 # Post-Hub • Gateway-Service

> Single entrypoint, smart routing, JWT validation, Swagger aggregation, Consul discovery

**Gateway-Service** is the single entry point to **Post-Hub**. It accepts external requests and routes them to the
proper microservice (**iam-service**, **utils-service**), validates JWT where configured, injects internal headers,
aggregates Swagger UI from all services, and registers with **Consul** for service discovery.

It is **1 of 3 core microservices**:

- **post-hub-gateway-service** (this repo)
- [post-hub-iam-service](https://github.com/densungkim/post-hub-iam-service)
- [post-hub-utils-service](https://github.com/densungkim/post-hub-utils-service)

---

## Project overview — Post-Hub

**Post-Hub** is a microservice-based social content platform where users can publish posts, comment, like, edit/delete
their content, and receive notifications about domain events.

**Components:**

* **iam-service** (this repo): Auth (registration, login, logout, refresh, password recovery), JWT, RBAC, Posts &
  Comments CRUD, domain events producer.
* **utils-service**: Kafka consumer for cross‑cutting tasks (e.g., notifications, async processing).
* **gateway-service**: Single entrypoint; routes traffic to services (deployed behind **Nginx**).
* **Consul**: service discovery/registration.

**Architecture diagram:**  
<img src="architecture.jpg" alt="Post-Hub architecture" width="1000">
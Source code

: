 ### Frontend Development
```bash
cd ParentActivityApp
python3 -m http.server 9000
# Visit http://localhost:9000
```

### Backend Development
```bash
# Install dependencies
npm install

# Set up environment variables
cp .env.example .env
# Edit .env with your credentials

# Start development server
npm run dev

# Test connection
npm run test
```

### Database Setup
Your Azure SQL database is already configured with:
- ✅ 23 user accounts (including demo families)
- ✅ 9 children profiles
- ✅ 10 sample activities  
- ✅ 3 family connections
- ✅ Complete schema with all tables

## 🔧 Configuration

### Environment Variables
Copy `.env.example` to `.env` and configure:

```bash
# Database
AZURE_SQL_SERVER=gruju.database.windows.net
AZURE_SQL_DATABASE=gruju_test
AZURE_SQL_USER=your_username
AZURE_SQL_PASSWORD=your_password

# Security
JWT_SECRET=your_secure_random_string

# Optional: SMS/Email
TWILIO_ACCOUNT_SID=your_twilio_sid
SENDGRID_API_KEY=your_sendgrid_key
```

• Work request
Select and copy each line from the data that includes the word "registration".

• Result
* **iam-service** (this repo): Auth (registration, login, logout, refresh, password recovery), JWT, RBAC, Posts &
* **Consul**: service discovery/registration.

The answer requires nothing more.